Gli hanno dato ragione anche i social, con gli hashtag #identificarsi e #vivaliataliaantifascista che sono stati tra i più popolari per tutto il giorno, rilanciati anche da molti esponenti del centrosinistra a partire dal Pd e dalla sua segretaria Elly Schlein. E anche il sindaco Giuseppe Sala in una storia su Instagram ha ironizzato: "al loggionista che ha gridato 'Viva l'Italia antifascista' ed è stato identificato, che gli si fa? Chiedo per un amico".
Alla Scala Vizzardelli era arrivato "rimuginando" e pensando che "qualcosa andava fatto" dopo la polemica sui posti da assegnare sul Palco Reale: "Non mi piaceva che Liliana Segre fosse finita in mezzo a questa polemica, la sua immagine è bellissima per tutti e non doveva fare da paciere sedendosi di fianco a personaggi come Salvini e La Russa, il cui pregresso fascista c'è ed è indiscutibile". "Non sono un pericoloso comunista, non voto Pd e non so manco per chi votare, al massimo sono un liberale di sinistra - prosegue - ma non reggo due cose: qualsiasi vago profumo di fascismo e qualsiasi forma di razzismo.
E ieri avevo davanti due rappresentanti dello Stato come Salvini e La Russa che su entrambi questi fronti mi lasciano molto perplesso".
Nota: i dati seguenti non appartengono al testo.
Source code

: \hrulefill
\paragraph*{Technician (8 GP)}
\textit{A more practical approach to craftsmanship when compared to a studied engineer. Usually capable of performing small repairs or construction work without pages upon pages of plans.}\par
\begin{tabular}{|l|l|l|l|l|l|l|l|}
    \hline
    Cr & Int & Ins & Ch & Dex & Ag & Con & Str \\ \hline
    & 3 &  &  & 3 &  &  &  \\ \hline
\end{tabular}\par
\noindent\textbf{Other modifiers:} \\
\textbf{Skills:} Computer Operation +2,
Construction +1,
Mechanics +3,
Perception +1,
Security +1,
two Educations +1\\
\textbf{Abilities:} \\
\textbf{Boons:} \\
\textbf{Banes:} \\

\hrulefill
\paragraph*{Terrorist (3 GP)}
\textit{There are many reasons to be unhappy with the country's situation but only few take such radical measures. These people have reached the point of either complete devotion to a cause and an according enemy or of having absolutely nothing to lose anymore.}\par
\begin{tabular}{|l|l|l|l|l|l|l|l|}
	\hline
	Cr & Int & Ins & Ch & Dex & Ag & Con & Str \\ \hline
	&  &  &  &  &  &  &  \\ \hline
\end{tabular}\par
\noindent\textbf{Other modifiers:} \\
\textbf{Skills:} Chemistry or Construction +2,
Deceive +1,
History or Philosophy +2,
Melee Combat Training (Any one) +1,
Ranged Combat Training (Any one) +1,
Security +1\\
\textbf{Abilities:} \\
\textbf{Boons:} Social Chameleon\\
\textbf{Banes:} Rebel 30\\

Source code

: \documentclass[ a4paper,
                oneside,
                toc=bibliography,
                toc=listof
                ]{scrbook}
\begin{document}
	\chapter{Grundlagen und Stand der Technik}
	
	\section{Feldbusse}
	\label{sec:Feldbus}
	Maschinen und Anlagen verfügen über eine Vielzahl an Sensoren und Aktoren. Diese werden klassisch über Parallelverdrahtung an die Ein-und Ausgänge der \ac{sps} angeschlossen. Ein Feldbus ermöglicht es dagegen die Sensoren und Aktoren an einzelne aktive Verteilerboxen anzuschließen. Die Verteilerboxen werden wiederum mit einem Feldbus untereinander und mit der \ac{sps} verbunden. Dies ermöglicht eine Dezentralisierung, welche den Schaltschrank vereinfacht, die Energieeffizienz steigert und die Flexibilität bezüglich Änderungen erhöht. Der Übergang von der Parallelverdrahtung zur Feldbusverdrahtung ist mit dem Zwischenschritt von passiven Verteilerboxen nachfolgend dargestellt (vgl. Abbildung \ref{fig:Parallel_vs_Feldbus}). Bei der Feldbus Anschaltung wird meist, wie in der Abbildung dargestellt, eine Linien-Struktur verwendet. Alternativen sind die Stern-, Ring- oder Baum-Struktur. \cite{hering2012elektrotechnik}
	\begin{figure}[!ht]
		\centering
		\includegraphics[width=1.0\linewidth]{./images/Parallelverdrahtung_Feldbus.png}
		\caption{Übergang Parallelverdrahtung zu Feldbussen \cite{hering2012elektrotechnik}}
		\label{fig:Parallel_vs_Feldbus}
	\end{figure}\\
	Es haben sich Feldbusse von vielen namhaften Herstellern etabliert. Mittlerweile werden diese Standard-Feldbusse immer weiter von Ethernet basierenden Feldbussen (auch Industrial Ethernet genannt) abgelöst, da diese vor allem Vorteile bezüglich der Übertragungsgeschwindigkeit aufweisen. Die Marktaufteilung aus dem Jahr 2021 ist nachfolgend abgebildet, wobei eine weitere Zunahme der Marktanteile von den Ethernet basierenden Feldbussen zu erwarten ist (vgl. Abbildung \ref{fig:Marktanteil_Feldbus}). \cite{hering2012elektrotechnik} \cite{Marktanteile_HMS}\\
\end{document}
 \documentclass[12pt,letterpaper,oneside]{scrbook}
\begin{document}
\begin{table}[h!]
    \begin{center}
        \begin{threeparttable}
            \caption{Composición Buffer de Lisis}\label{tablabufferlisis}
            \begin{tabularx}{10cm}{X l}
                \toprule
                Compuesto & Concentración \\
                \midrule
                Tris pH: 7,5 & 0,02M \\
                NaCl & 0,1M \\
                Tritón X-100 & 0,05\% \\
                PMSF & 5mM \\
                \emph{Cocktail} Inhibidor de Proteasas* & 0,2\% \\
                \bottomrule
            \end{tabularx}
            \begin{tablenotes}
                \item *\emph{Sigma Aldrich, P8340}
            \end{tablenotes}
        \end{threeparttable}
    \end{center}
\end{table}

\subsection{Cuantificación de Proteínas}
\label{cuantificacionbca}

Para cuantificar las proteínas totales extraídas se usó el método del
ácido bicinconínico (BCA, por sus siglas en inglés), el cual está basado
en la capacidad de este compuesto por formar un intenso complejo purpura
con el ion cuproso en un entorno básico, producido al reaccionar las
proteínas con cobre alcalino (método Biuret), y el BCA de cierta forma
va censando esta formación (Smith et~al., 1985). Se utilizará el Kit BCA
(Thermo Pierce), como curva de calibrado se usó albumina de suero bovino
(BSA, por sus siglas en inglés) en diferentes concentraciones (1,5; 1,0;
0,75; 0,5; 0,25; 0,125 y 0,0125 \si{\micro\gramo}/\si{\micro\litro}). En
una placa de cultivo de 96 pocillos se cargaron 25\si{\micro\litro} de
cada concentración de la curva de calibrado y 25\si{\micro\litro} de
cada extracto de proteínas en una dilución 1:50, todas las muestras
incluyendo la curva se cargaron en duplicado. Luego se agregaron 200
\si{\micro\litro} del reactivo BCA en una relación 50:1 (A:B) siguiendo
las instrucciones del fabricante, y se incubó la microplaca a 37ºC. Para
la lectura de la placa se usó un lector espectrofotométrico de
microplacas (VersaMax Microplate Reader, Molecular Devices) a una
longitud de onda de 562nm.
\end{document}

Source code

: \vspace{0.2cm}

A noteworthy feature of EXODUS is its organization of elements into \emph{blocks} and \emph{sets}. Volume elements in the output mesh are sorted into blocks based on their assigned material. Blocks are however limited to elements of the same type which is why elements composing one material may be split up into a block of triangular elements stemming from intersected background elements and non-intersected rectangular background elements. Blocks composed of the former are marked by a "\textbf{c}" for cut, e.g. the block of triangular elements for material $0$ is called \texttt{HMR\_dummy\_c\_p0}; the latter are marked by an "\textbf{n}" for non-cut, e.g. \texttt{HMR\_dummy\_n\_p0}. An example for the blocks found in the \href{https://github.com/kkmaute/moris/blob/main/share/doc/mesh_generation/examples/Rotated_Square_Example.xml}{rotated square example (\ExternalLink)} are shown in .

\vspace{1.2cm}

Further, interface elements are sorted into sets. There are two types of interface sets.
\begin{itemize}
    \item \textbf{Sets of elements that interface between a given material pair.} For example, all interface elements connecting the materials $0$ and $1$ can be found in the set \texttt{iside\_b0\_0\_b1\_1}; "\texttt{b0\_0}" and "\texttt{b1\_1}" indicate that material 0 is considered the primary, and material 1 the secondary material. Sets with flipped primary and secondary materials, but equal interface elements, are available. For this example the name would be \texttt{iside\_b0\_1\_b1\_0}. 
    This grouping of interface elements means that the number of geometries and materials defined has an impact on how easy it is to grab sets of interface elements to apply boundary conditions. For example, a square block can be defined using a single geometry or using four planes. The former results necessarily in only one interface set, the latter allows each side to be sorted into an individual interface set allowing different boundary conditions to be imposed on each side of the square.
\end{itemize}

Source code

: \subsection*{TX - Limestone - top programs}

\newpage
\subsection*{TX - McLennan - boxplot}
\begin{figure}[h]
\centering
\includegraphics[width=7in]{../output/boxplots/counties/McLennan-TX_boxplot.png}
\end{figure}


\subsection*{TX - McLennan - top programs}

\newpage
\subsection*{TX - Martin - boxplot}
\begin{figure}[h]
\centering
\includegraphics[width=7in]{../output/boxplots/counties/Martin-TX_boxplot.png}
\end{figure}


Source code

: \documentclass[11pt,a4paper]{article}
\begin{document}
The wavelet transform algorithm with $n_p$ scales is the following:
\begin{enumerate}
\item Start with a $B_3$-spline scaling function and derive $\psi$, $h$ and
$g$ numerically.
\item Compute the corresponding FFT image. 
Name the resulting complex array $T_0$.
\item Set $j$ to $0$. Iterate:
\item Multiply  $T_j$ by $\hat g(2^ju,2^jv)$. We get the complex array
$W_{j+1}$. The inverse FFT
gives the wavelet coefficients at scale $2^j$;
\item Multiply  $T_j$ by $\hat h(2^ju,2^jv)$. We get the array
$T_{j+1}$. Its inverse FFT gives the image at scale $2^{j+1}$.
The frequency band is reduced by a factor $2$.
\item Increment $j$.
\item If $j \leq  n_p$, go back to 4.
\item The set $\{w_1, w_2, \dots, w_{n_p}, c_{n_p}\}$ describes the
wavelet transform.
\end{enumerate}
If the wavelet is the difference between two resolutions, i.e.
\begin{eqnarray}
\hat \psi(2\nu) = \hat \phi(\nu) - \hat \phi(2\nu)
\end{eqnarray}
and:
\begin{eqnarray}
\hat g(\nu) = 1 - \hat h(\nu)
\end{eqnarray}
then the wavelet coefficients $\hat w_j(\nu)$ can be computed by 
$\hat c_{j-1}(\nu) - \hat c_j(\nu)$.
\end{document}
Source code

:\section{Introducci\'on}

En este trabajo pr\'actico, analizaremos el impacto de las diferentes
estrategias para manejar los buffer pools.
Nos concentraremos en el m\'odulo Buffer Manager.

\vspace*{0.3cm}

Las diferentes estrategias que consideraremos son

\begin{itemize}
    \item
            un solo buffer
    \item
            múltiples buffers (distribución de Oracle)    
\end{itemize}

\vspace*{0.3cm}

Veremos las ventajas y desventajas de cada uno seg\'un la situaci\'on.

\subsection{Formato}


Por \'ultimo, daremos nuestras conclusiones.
Mentre il presidente del Senato ha spiegato di non aver sentito niente, il vicepremier ha ricordato che "alla Scala si viene per ascoltare, non per urlare". "Non sa che alla Scala si è sentito ben di peggio - la replica di Vizzardelli - ci è cascato come una pera e la sua reazione mi ha fatto capire che ho fatto bene. E lo rifarei".